Application of Multiprocessing
Table of Contents
In this tutorial, we demonstrate how multiprocessing can be used to run custom
experimental simulations that are difficult to implement using the
ExperimentManager API alone.
Problem Description
We consider two crop rotation systems:
Maize → Wheat → Soybean
Maize → Wheat
Our objective is to evaluate specific planting date combinations, where wheat is planted before soybean.

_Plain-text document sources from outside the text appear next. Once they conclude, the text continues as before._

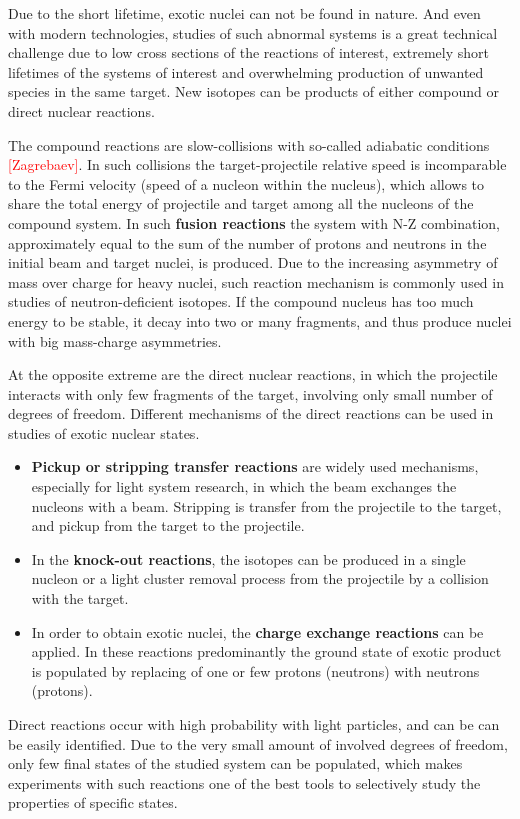 Due to the short lifetime, exotic nuclei can not be found in nature.
And even with modern technologies, studies of such abnormal systems is a great technical challenge due to low cross sections of the reactions of interest, extremely short lifetimes of the systems of interest and overwhelming production of unwanted species in the same target.
New isotopes can be products of either compound or direct nuclear reactions.

The compound reactions are slow-collisions with so-called adiabatic conditions \textcolor{red}{[Zagrebaev]}.
In such collisions the target-projectile relative speed is incomparable to the Fermi velocity (speed of a nucleon within the nucleus), which allows to share the total energy of projectile and target among all the nucleons of the compound system.
In such \textbf{fusion reactions} the system with N-Z combination, approximately equal to the sum of the number of protons and neutrons in the initial beam and target nuclei, is produced.
Due to the increasing asymmetry of mass over charge for heavy nuclei, such reaction mechanism is commonly used in studies of neutron-deficient isotopes.
If the compound nucleus has too much energy to be stable, it decay into two or many fragments, and thus produce nuclei with big mass-charge asymmetries.

At the opposite extreme are the direct nuclear reactions, in which the projectile interacts with only few fragments of the target, involving only small number of degrees of freedom.
Different mechanisms of the direct reactions can be used in studies of exotic nuclear states. 

\begin{itemize}
	
	\item 
	\textbf{Pickup or stripping transfer reactions} are widely used mechanisms, especially for light system research, in which the beam exchanges the nucleons with a beam. 
	Stripping is transfer from the projectile to the target, and pickup from the target to the projectile.
	
	\item
	In the \textbf{knock-out reactions}, the isotopes can be produced in a single nucleon or a light cluster removal process from the projectile by a collision with the target.
	
	\item
	In order to obtain exotic nuclei, the \textbf{charge exchange reactions} can be applied.
	In these reactions predominantly  the ground state of exotic product is populated by replacing of one or few protons (neutrons) with neutrons (protons).
	
	
\end{itemize}	
Direct reactions occur with high probability with light particles, and can be can be easily identified.
Due to the very small amount of involved degrees of freedom, only few final states of the studied system can be populated, which makes experiments with such reactions one of the best tools to selectively study the properties of specific states.


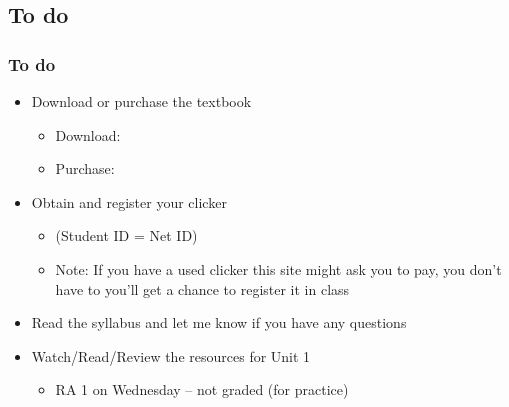 \documentclass[slidestop,compress,mathserif,12pt,t,professionalfonts,xcolor=table]{beamer}
\begin{document}

\subsection{To do}


\begin{frame}
\frametitle{To do}

\begin{itemize}

\item Download or purchase the textbook
\begin{itemize}
\item Download: 
\item Purchase: 
\end{itemize}

\item Obtain and register your clicker
\begin{itemize}
\item {} (Student ID = Net ID) 
\item Note: If you have a used clicker this site might ask you to pay, you don't have to
you'll get a chance to register it in class
\end{itemize}

\item Read the syllabus and let me know if you have any questions

\item Watch/Read/Review the resources for Unit 1
\begin{itemize}
\item RA 1 on Wednesday -- not graded (for practice)
\end{itemize}

\end{itemize}

\end{frame}

\end{document}
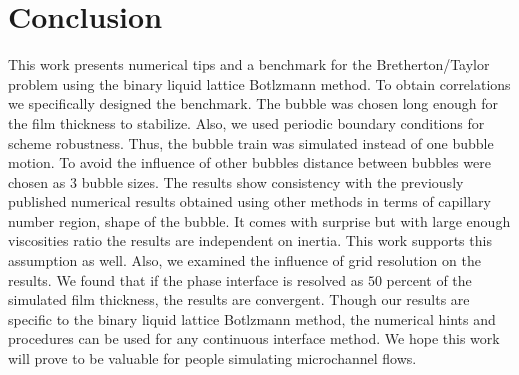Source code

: \documentclass{article}
\begin{document}
\section{Conclusion}
This work presents numerical tips and a benchmark for the
Bretherton/Taylor problem using the binary liquid lattice Botlzmann method. To obtain correlations
we specifically designed the benchmark. The bubble was chosen long enough for the film thickness to
stabilize. Also, we used periodic boundary conditions for scheme robustness. Thus, the bubble
train was simulated instead of one bubble motion. To avoid the influence of other bubbles
distance between bubbles were chosen as $3$ bubble sizes. The
results show consistency with the previously published numerical results obtained
using other methods in terms of capillary number region, shape of the bubble. It comes with surprise
but with large enough viscosities ratio the results are independent on inertia. This work supports
this assumption as well. Also, we examined the influence of grid resolution on the results. We found
that if the phase interface is resolved as $50$ percent of the simulated film thickness, the results
are convergent. Though  our results are specific to the binary liquid lattice
Botlzmann method, the numerical hints and procedures can be used for any
continuous interface method.  We hope this work will prove to be valuable for
people simulating microchannel flows.


\end{document}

For example, wheat may be terminated on 26th April, followed by soybean planting on 1st May.
Simulation Design
The experiment evaluates multiple planting-date scenarios:
Soybean planting dates are spaced every 5 days
A total of 11 soybean planting dates are considered
For each soybean planting date, the corresponding wheat termination date is adjusted accordingly
Each planting-date combination is simulated for both rotation systems
This results in a total of:
independent simulation runs.
Why Multiprocessing?
Although these simulations could be executed sequentially using a simple loop, they are independent tasks and therefore well suited to a multiprocessing approach. Using multiprocessing:
Reduces overall execution time
Demonstrates how custom simulation workflows can be scaled
Provides flexibility beyond what is easily achievable with the
ExperimentManagerAPI
In this tutorial, multiprocessing is used primarily for demonstration purposes, showing how multiple simulation jobs can be dispatched and executed concurrently.

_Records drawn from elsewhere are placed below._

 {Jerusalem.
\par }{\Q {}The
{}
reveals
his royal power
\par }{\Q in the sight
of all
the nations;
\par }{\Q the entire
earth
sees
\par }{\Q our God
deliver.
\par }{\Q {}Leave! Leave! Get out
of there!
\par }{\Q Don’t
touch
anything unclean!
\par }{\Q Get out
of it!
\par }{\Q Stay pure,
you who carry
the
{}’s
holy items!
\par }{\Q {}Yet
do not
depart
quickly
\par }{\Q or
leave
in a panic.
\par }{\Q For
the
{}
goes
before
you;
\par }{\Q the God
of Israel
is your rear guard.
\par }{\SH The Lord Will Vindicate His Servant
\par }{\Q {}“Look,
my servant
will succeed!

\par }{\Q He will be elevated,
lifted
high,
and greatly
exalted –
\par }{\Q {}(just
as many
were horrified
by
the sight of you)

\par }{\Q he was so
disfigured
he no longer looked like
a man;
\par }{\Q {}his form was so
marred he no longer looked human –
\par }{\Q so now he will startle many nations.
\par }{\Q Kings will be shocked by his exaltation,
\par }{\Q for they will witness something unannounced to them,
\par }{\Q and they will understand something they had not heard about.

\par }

Import the necessary libraries
import os
from pathlib import Path
from loguru import logger
from apsimNGpy.core.config import set_apsim_bin_path
from dotenv import load_dotenv
Set up the workspace
Base_DIR = Path(__file__).parent
plots = Base_DIR / 'Plots'
plots.mkdir(exist_ok=True)
out_apsimx = Base_DIR / 'output'
out_apsimx.mkdir(exist_ok=True)
Create arrays for planting and termination dates
soybean_PD = [
"01-may",
"06-may",
"11-may",
"16-may",
"21-may",
"26-may",
"31-may",
"05-jun",
"10-jun",
"15-jun",
"29-jun",]
wheat_termination_date = [
"26-apr",
"01-may",
"06-may",
"11-may",
"16-may",
"21-may",
"26-may",
"31-may",
"05-jun",
"10-jun",
"24-jun",
]
Zip them up for iteration since are correlated
td_plt = dict(zip(soybean_PD, wheat_termination_date))

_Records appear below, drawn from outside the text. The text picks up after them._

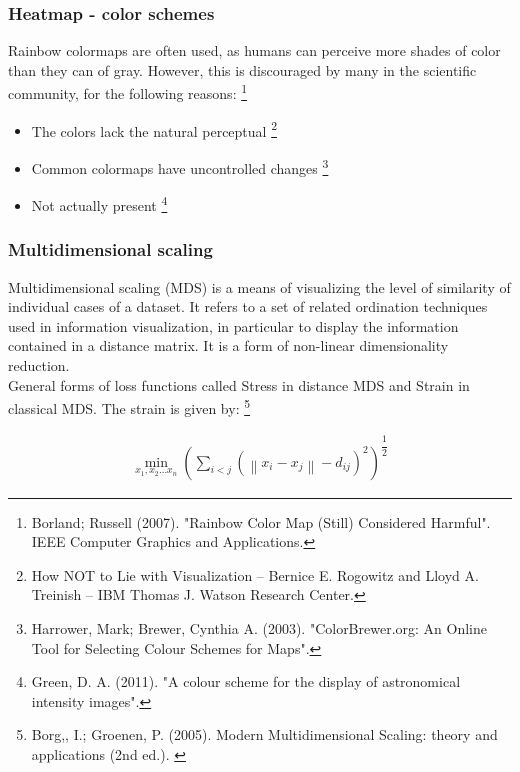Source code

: \documentclass{beamer}
\begin{document}
\begin{frame}
  \frametitle{Heatmap - color schemes}
  \qquad Rainbow colormaps are often used, as humans can perceive more shades of color than they can of gray. However, this is discouraged by many in the scientific community, for the following reasons:  
  \footnote{\tiny{Borland;  Russell (2007). "Rainbow Color Map (Still) Considered Harmful". IEEE Computer Graphics and Applications.}}

  \begin{itemize}
    \item The colors lack the natural perceptual
      \footnote{\tiny{How NOT to Lie with Visualization – Bernice E. Rogowitz and Lloyd A. Treinish – IBM Thomas J. Watson Research Center.}}

    \item Common colormaps have uncontrolled changes
      \footnote{\tiny{Harrower, Mark; Brewer, Cynthia A. (2003). "ColorBrewer.org: An Online Tool for Selecting Colour Schemes for Maps".}}

    \item Not actually present
      \footnote{\tiny{Green, D. A. (2011). "A colour scheme for the display of astronomical intensity images".}}

  \end{itemize}

\end{frame}

\begin{frame}
  \frametitle{Multidimensional scaling}
  \qquad Multidimensional scaling (MDS) is a means of visualizing the level of similarity of individual cases of a dataset. It refers to a set of related ordination techniques used in information visualization, in particular to display the information contained in a distance matrix. It is a form of non-linear dimensionality reduction.\\
  \qquad General forms of loss functions called Stress in distance MDS and Strain in classical MDS. The strain is given by:
  \footnote{\tiny{Borg,, I.; Groenen, P. (2005). Modern Multidimensional Scaling: theory and applications (2nd ed.). }}

  \begin{eqnarray}
    \min _{x_{1},x_{2}\ldots x_{n}}\left( \sum _{i < j}\left( \left\| x_{i}-x_{j}\right\| -d_{ij}\right) ^{2}\right) ^{\dfrac {1}{2}}
  \end{eqnarray}


\end{frame}
\end{document}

def create_jobs(base_file):
index =0
for crop in ['Maize, Wheat', 'Maize, Wheat, Soybean']:
for idx, (soy_planting, rye_termination) in enumerate(td_plt.items()):
index += 1
jj = {
"model": base_file,
"ID": index,
"inputs": [
{
"path": ".Simulations.P3051.Field1.SowSoy",
"StartDate": soy_planting,
},
{
"path": ".Simulations.P3051.Field1.HarvestWheat",
"Date": rye_termination,
},
{
'path': '.Simulations.P3051.Field1.Simple Rotation',
'Crops': crop
}
],
}
yield jj
Tip
The function above returns an iterator that yields jobs one at a time, with each job consumed immediately during execution. This design ensures that jobs are not stored in memory, keeping the memory footprint of simulations low and preventing system overload. These principles are central to apsimNGpy’s architecture, which is explicitly designed to manage large simulation campaigns efficiently on local machines. As a result, even the MultiCoreAPI runs smoothly in the background under high simulation counts; in practice, users can execute on the order of one million simulations on a local device, provided sufficient time is allowed for completion.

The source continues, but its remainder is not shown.